Try it:
Please reproduce exactly the lines that begin the listing below, up to and including the line where "DALI Manager bloğu armatürlere" occurs.

______

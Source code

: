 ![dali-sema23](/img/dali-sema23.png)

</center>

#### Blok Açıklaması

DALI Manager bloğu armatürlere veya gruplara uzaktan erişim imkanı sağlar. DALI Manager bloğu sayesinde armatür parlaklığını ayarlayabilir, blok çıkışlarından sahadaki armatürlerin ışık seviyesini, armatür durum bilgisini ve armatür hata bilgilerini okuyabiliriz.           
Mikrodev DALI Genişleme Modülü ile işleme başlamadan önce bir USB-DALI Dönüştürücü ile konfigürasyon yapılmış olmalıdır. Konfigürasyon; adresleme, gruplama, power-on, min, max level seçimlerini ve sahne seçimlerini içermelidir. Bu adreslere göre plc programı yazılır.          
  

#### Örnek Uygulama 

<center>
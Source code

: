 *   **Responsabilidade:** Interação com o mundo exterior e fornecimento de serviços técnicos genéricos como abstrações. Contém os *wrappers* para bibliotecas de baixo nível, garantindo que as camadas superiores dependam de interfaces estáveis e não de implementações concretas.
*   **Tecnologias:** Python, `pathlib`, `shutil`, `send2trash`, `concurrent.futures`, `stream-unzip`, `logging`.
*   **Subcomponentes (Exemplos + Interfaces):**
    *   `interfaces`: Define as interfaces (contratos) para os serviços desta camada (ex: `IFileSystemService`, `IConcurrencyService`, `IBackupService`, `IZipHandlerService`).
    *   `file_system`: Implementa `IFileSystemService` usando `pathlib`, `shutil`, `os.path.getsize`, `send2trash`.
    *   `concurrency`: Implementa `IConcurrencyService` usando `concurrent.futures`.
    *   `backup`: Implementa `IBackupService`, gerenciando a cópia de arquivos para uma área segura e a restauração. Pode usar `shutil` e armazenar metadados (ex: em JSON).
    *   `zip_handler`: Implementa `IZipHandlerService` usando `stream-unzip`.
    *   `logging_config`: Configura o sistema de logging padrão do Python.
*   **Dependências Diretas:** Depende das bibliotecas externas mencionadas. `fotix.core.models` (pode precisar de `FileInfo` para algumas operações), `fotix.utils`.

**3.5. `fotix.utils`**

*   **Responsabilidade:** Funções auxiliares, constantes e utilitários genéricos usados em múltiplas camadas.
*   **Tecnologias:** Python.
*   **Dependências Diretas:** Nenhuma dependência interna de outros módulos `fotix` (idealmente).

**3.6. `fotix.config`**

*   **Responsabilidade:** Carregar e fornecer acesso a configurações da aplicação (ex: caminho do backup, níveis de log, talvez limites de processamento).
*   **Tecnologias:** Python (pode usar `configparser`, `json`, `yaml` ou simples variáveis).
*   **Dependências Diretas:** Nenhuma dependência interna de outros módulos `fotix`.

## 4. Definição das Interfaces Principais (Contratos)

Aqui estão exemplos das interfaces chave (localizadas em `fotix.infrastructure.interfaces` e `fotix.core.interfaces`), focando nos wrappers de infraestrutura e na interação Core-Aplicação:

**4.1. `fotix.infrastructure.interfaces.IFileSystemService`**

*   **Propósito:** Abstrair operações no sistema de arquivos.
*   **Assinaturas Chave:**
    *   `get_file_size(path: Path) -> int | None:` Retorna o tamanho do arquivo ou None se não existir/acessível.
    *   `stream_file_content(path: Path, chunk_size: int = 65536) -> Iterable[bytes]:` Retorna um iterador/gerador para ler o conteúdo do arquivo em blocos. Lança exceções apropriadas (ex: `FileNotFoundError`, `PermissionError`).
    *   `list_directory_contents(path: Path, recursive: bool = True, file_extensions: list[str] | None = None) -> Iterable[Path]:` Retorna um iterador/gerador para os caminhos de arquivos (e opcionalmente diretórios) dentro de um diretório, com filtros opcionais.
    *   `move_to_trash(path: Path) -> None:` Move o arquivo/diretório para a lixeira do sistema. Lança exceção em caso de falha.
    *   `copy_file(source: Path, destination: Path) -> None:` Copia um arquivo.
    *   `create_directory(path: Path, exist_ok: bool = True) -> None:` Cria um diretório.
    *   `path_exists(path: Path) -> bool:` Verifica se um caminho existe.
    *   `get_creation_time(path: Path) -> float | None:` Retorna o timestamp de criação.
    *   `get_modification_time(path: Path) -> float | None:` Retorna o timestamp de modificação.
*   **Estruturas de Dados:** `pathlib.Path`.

______

Exercise response:
Source code

: ![dali-sema23](/img/dali-sema23.png)

</center>

#### Blok Açıklaması

DALI Manager bloğu armatürlere veya gruplara uzaktan erişim imkanı sağlar. DALI Manager bloğu sayesinde armatür parlaklığını ayarlayabilir, blok çıkışlarından sahadaki armatürlerin ışık seviyesini, armatür durum bilgisini ve armatür hata bilgilerini okuyabiliriz.           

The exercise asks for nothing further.